Découvrez l’avis du Cerveau pour Vesper Chronicles, une poésie funeste qui ne manque pas d’émotion ni d’éveiller le spectateur sur l’écologie et la société industrielle.

Traiter d’un monde post-apocalyptique n’est jamais chose aisée. Surtout lorsque le sujet a d’ores et déjà été abordé. C’est pourtant le challenge que ce sont données les réalisateurs du film Vesper Chronicles, à mi-chemin entre féerie fantastique, dystopie et récit féministe.

Un récit immersif dans un monde imaginé par ses créateurs, qui prennent le temps de réfléchir sur plusieurs sujets, de l’inégalité sociale, la manipulation génétique, aux profiteurs de guerre en passant par l’espoir que l’on peut retrouver là on ne s’y attend pas.

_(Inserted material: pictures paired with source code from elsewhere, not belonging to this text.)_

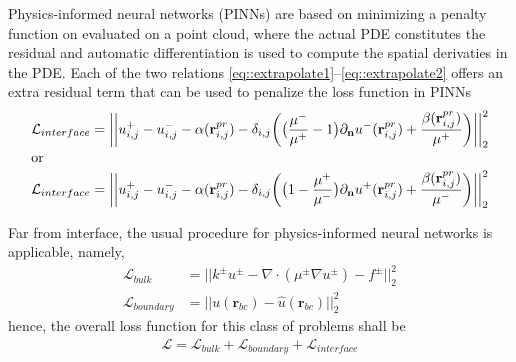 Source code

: \documentclass{elsarticle}
\begin{document}
Physics-informed neural networks (PINNs) are based on minimizing a penalty function on evaluated on a point cloud, where the actual PDE constitutes the residual and automatic differentiation is used to compute the spatial derivaties in the PDE. Each of the two relations \ref{eq::extrapolate1}--\ref{eq::extrapolate2} offers an extra residual term that can be used to penalize the loss function in PINNs
\begin{align}
\mathcal{L}_{interface} &= \bigg|\bigg| u^+_{i,j} - u^-_{i,j} - \alpha(\mathbf{r}_{i,j}^{pr}) - \delta_{i,j}\bigg(\big(\frac{\mu^-}{\mu^+}-1\big)\partial_\mathbf{n}u^-(\mathbf{r}^{pr}_{i,j}) + \frac{\beta(\mathbf{r}_{i,j}^{pr})}{\mu^+} \bigg) \bigg|\bigg|_2^2 \\
\intertext{or}
\mathcal{L}_{interface} &= \bigg|\bigg| u^+_{i,j} - u^-_{i,j} - \alpha(\mathbf{r}_{i,j}^{pr}) - \delta_{i,j}\bigg(\big(1-\frac{\mu^+}{\mu^-}\big)\partial_\mathbf{n}u^+(\mathbf{r}^{pr}_{i,j}) + \frac{\beta(\mathbf{r}_{i,j}^{pr})}{\mu^-} \bigg) \bigg|\bigg|_2^2
 \label{eq::interfaceLoss}
\end{align}


Far from interface, the usual procedure for physics-informed neural networks is applicable, namely,
\begin{align*}
\mathcal{L}_{bulk} &= \bigg|\bigg| k^{\pm}u^{\pm} - \nabla \cdot (\mu^{\pm}\nabla u^\pm) - f^{\pm} \bigg|\bigg|_2^2 \\
\mathcal{L}_{boundary} &= \bigg|\bigg|u(\mathbf{r}_{bc}) - \hat{u}(\mathbf{r}_{bc})\bigg|\bigg|_2^2
\end{align*}
hence, the overall loss function for this class of problems shall be
\begin{align*}
\mathcal{L} = \mathcal{L}_{bulk} + \mathcal{L}_{boundary} + \mathcal{L}_{interface}
\end{align*}
\end{document}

Dans le futur, les écosystèmes se sont effondrés. Parmi les survivants, quelques privilégiés se sont retranchés dans des citadelles coupées du monde, tandis que les autres tentent de subsister dans une nature devenue hostile à l’homme. Vivant dans les bois avec son père, la jeune Vesper rêve de s’offrir un autre avenir, grâce à ses talents de bio-hackeuse, hautement précieux dans ce monde où plus rien ne pousse. Le jour où un vaisseau en provenance des citadelles s’écrase avec à son bord une mystérieuse passagère, elle se dit que le destin frappe enfin à sa porte…

Après le chaos…

Des futurs post apocalyptiques, il en existe beaucoup au cinéma, de Hunger Games, à Labyrinthe, nombreuses sont les franchises qui mettent en scène un ou une adolescente prophétique, qui vient bousculer l’ordre établi et relance l’espoir.

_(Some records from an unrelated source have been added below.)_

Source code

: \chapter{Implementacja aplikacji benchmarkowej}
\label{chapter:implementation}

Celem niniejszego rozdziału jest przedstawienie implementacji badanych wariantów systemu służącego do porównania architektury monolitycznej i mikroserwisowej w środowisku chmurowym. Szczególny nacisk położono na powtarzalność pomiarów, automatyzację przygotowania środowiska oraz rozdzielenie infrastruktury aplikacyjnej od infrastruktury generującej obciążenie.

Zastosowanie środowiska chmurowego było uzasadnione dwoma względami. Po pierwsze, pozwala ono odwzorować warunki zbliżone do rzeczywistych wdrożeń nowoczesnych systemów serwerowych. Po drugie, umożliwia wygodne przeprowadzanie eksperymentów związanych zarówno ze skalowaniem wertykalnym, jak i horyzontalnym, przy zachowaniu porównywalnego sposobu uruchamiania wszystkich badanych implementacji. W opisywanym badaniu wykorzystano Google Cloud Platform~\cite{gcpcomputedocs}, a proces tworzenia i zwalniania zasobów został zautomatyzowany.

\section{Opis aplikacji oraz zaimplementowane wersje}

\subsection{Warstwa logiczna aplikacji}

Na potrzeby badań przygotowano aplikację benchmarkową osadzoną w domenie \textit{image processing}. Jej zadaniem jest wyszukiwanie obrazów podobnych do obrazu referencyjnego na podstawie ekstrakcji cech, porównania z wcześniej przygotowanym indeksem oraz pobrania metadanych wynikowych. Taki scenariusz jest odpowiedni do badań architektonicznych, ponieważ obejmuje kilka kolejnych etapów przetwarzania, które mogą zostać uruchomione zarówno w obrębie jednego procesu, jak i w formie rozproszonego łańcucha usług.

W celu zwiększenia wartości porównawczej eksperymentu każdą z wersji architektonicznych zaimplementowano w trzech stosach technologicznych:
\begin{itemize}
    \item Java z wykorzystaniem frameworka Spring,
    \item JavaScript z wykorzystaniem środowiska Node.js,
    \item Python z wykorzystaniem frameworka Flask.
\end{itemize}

A l’heure où il est devenu légion d’imaginer un destin tragique à notre terre, avec une sur-industrialisation qui commence à tuer à petit feu la planète depuis des décennies, Vesper Chronicles s’attaque au sujet écolo de manière inédite et intelligente, dans une intrigue qui ne manque pas de surprendre à son visionnage.

Fable Funeste

A l’heure du changement climatique et des scientifiques qui ne cesse d’alerter sur la dangerosité de l’impact humain sur notre planète, Vesper Chronicles est une fable funeste qui ne peut laisser insensible. Une dystopie froide qui ne manque pas de poésie, teintée d’influences cinématographiques, de Cronenberg à Jeunet, avec ses créatures artificielles et son ambiance brumeuse tournée en décor réels.

Une histoire qui aurait pu être triste, voire anxiogène, pourtant portée par une très forte note d’espoir. Une note assurément féminine, porteuse d’une idée de révolution face non seulement à la dépendance ou domination masculine, mais aussi par l’idée de la femme à l’origine de la vie – ou survie ici – même dans les lieux les plus hostiles.

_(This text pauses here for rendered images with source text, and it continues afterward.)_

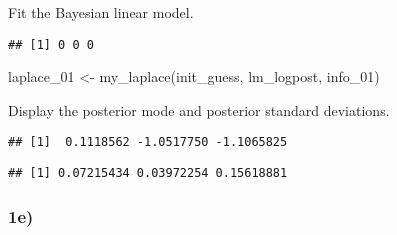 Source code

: \documentclass[
]{article}
\newenvironment{Shaded}{\begin{snugshade}}{\end{snugshade}}
\newcommand{\DecValTok}[1]{\textcolor[rgb]{0.00,0.00,0.81}{#1}}
\newcommand{\DocumentationTok}[1]{\textcolor[rgb]{0.56,0.35,0.01}{\textbf{\textit{#1}}}}
\newcommand{\FunctionTok}[1]{\textcolor[rgb]{0.00,0.00,0.00}{#1}}
\newcommand{\NormalTok}[1]{#1}
\newcommand{\OtherTok}[1]{\textcolor[rgb]{0.56,0.35,0.01}{#1}}
\newcommand{\SpecialCharTok}[1]{\textcolor[rgb]{0.00,0.00,0.00}{#1}}
\begin{document}
Fit the Bayesian linear model.

\begin{Shaded}
\end{Shaded}

\begin{verbatim}
## [1] 0 0 0
\end{verbatim}

\begin{Shaded}
\begin{Highlighting}[]
\NormalTok{laplace\_01 }\OtherTok{\textless{}{-}} \FunctionTok{my\_laplace}\NormalTok{(init\_guess, lm\_logpost, info\_01)}
\end{Highlighting}
\end{Shaded}

Display the posterior mode and posterior standard deviations.

\begin{Shaded}
\end{Shaded}

\begin{verbatim}
## [1]  0.1118562 -1.0517750 -1.1065825
\end{verbatim}

\begin{Shaded}
\end{Shaded}

\begin{verbatim}
## [1] 0.07215434 0.03972254 0.15618881
\end{verbatim}

\hypertarget{e}{%
\subsubsection{1e)}\label{e}}
\end{document}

L’héroïne, qui offre son nom au titre du film, est une jeune fille vouée à un futur incertain, avec un père léthargique et une mère disparue. Mais une jeune fille qui ne manque ni de détermination, ni de courage, de malice et d’intelligence, dans un milieu qui ne lui offre qu’une seule destinée : celle de servir à reproduire ou de mourir de faim.

The future is female

Comme une plante qui pousse sur une terre brulée, Vesper est la clé de ce qui reste de l’humanité, séparée entre une élite rigide et sur-organisée, des fondamentalistes religieux que personne ne peut comprendre, et des survivants prêts aux pires sauvageries et violences pour rester en vie dans le terrain hostile qu’il leur reste.

Si aux premiers abords le spectateur peut être dérouté parce qu’il voit durant les premières minutes du film, Vesper Chronicles va réussir à nous investir dans le parcours de cette adolescente androgyne, sa soif d’espoir, son amour pour son père, mais aussi la science, sa naïveté, pugnacité et son insouciance.  Une insouciance qui lui permet d’ailleurs de créer de la féerie au milieu du chaos, et de rêver d’un avenir meilleur.

Anti-deterministe

Comme une critique de notre monde capitaliste et société déterministe, cette fable visuelle sort des sentiers battus pour sa réalisation et son inventivité, que ce soit dans la gestion des décors, en production design, ou écriture. Un film unique, qui s’empare d’un sujet pourtant déjà traité sous plusieurs angles, pour le réinventer de manière non seulement originale mais surtout avec beaucoup d’émotion et d’âme.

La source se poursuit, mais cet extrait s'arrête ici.